[Directions for this task]: Retype the entries, please, from their first line to the line containing "and that's it.", exactly and only those lines, minus the pictures.

Plain-text document sources
════════════════════
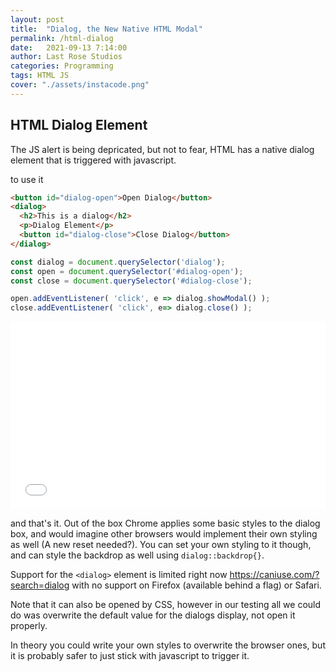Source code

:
 ```yaml
---
layout: post
title:  "Dialog, the New Native HTML Modal"
permalink: /html-dialog
date:   2021-09-13 7:14:00
author: Last Rose Studios
categories: Programming
tags: HTML JS
cover: "./assets/instacode.png"
---
```


## HTML Dialog Element

The JS alert is being depricated, but not to fear, HTML has a native dialog element that is triggered with javascript. 

to use it 
```html
<button id="dialog-open">Open Dialog</button>
<dialog>
  <h2>This is a dialog</h2>
  <p>Dialog Element</p>
  <button id="dialog-close">Close Dialog</button>
</dialog>
```
```js
const dialog = document.querySelector('dialog');
const open = document.querySelector('#dialog-open');
const close = document.querySelector('#dialog-close');

open.addEventListener( 'click', e => dialog.showModal() );
close.addEventListener( 'click', e=> dialog.close() );
```

<iframe width="100%" height="300" src="//jsfiddle.net/lastrose/chxf1rao/embedded/result/" allowfullscreen="allowfullscreen" async frameborder="0"></iframe>

and that's it. Out of the box Chrome applies some basic styles to the dialog box, and would imagine other browsers would implement their own styling as well (A new reset needed?). You can set your own styling to it though, and can style the backdrop as well using `dialog::backdrop{}`. 

Support for the `<dialog>` element is limited right now https://caniuse.com/?search=dialog with no support on Firefox (available behind a flag) or Safari.

Note that it can also be opened by CSS, however in our testing all we could do was overwrite the default value for the dialogs display, not open it properly. 

In theory you could write your own styles to overwrite the browser ones, but it is probably safer to just stick with javascript to trigger it.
════════════════════
[Output of the exercise]:
Source code

:
 ```yaml
---
layout: post
title:  "Dialog, the New Native HTML Modal"
permalink: /html-dialog
date:   2021-09-13 7:14:00
author: Last Rose Studios
categories: Programming
tags: HTML JS
cover: "./assets/instacode.png"
---
```


## HTML Dialog Element

The JS alert is being depricated, but not to fear, HTML has a native dialog element that is triggered with javascript. 

to use it 
```html
<button id="dialog-open">Open Dialog</button>
<dialog>
  <h2>This is a dialog</h2>
  <p>Dialog Element</p>
  <button id="dialog-close">Close Dialog</button>
</dialog>
```
```js
const dialog = document.querySelector('dialog');
const open = document.querySelector('#dialog-open');
const close = document.querySelector('#dialog-close');

open.addEventListener( 'click', e => dialog.showModal() );
close.addEventListener( 'click', e=> dialog.close() );
```

<iframe width="100%" height="300" src="//jsfiddle.net/lastrose/chxf1rao/embedded/result/" allowfullscreen="allowfullscreen" async frameborder="0"></iframe>

and that's it. Out of the box Chrome applies some basic styles to the dialog box, and would imagine other browsers would implement their own styling as well (A new reset needed?). You can set your own styling to it though, and can style the backdrop as well using `dialog::backdrop{}`. 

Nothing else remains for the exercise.